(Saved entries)

------------

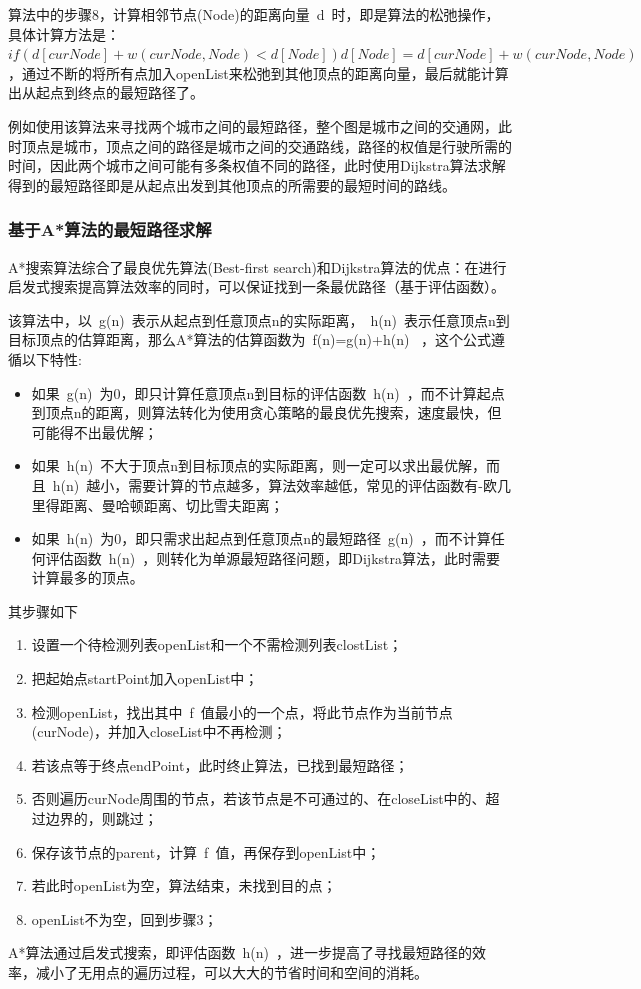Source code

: \par 算法中的步骤8，计算相邻节点(Node)的距离向量~d~时，即是算法的松弛操作，具体计算方法是：$if (d[curNode] + w(curNode, Node) < d[Node]) d[Node] = d[curNode] + w(curNode, Node)$，通过不断的将所有点加入openList来松弛到其他顶点的距离向量，最后就能计算出从起点到终点的最短路径了。
\par 例如使用该算法来寻找两个城市之间的最短路径，整个图是城市之间的交通网，此时顶点是城市，顶点之间的路径是城市之间的交通路线，路径的权值是行驶所需的时间，因此两个城市之间可能有多条权值不同的路径，此时使用Dijkstra算法求解得到的最短路径即是从起点出发到其他顶点的所需要的最短时间的路线。

\FloatBarrier
\subsubsection{基于A*算法的最短路径求解}
\label{section:A*algorithm_exp}
\par A*搜索算法综合了最良优先算法(Best-first search)和Dijkstra算法的优点：在进行启发式搜索提高算法效率的同时，可以保证找到一条最优路径（基于评估函数）。
\par 该算法中，以~g(n)~表示从起点到任意顶点n的实际距离，~h(n)~表示任意顶点n到目标顶点的估算距离，那么A*算法的估算函数为~f(n)=g(n)+h(n)~ ，这个公式遵循以下特性:
\begin{itemize}
    \item 如果~g(n)~为0，即只计算任意顶点n到目标的评估函数~h(n)~，而不计算起点到顶点n的距离，则算法转化为使用贪心策略的最良优先搜索，速度最快，但可能得不出最优解；
    \item 如果~h(n)~不大于顶点n到目标顶点的实际距离，则一定可以求出最优解，而且~h(n)~越小，需要计算的节点越多，算法效率越低，常见的评估函数有-欧几里得距离、曼哈顿距离、切比雪夫距离；
    \item 如果~h(n)~为0，即只需求出起点到任意顶点n的最短路径~g(n)~，而不计算任何评估函数~h(n)~，则转化为单源最短路径问题，即Dijkstra算法，此时需要计算最多的顶点。
\end{itemize}
\par 其步骤如下
\begin{enumerate}
    \item 设置一个待检测列表openList和一个不需检测列表clostList；
    \item 把起始点startPoint加入openList中；
    \item 检测openList，找出其中~f~值最小的一个点，将此节点作为当前节点(curNode)，并加入closeList中不再检测；
    \item 若该点等于终点endPoint，此时终止算法，已找到最短路径；
    \item 否则遍历curNode周围的节点，若该节点是不可通过的、在closeList中的、超过边界的，则跳过；
    \item 保存该节点的parent，计算~f~值，再保存到openList中；
    \item 若此时openList为空，算法结束，未找到目的点；
    \item openList不为空，回到步骤3；
\end{enumerate}
\par A*算法通过启发式搜索，即评估函数~h(n)~，进一步提高了寻找最短路径的效率，减小了无用点的遍历过程，可以大大的节省时间和空间的消耗。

------------

### [The problem]
Please transcribe every entry above exactly, leaving out any pictures.

### [Exercise output]
Source code

: \par 算法中的步骤8，计算相邻节点(Node)的距离向量~d~时，即是算法的松弛操作，具体计算方法是：$if (d[curNode] + w(curNode, Node) < d[Node]) d[Node] = d[curNode] + w(curNode, Node)$，通过不断的将所有点加入openList来松弛到其他顶点的距离向量，最后就能计算出从起点到终点的最短路径了。
\par 例如使用该算法来寻找两个城市之间的最短路径，整个图是城市之间的交通网，此时顶点是城市，顶点之间的路径是城市之间的交通路线，路径的权值是行驶所需的时间，因此两个城市之间可能有多条权值不同的路径，此时使用Dijkstra算法求解得到的最短路径即是从起点出发到其他顶点的所需要的最短时间的路线。

\FloatBarrier
\subsubsection{基于A*算法的最短路径求解}
\label{section:A*algorithm_exp}
\par A*搜索算法综合了最良优先算法(Best-first search)和Dijkstra算法的优点：在进行启发式搜索提高算法效率的同时，可以保证找到一条最优路径（基于评估函数）。
\par 该算法中，以~g(n)~表示从起点到任意顶点n的实际距离，~h(n)~表示任意顶点n到目标顶点的估算距离，那么A*算法的估算函数为~f(n)=g(n)+h(n)~ ，这个公式遵循以下特性:
\begin{itemize}
    \item 如果~g(n)~为0，即只计算任意顶点n到目标的评估函数~h(n)~，而不计算起点到顶点n的距离，则算法转化为使用贪心策略的最良优先搜索，速度最快，但可能得不出最优解；
    \item 如果~h(n)~不大于顶点n到目标顶点的实际距离，则一定可以求出最优解，而且~h(n)~越小，需要计算的节点越多，算法效率越低，常见的评估函数有-欧几里得距离、曼哈顿距离、切比雪夫距离；
    \item 如果~h(n)~为0，即只需求出起点到任意顶点n的最短路径~g(n)~，而不计算任何评估函数~h(n)~，则转化为单源最短路径问题，即Dijkstra算法，此时需要计算最多的顶点。
\end{itemize}
\par 其步骤如下
\begin{enumerate}
    \item 设置一个待检测列表openList和一个不需检测列表clostList；
    \item 把起始点startPoint加入openList中；
    \item 检测openList，找出其中~f~值最小的一个点，将此节点作为当前节点(curNode)，并加入closeList中不再检测；
    \item 若该点等于终点endPoint，此时终止算法，已找到最短路径；
    \item 否则遍历curNode周围的节点，若该节点是不可通过的、在closeList中的、超过边界的，则跳过；
    \item 保存该节点的parent，计算~f~值，再保存到openList中；
    \item 若此时openList为空，算法结束，未找到目的点；
    \item openList不为空，回到步骤3；
\end{enumerate}
\par A*算法通过启发式搜索，即评估函数~h(n)~，进一步提高了寻找最短路径的效率，减小了无用点的遍历过程，可以大大的节省时间和空间的消耗。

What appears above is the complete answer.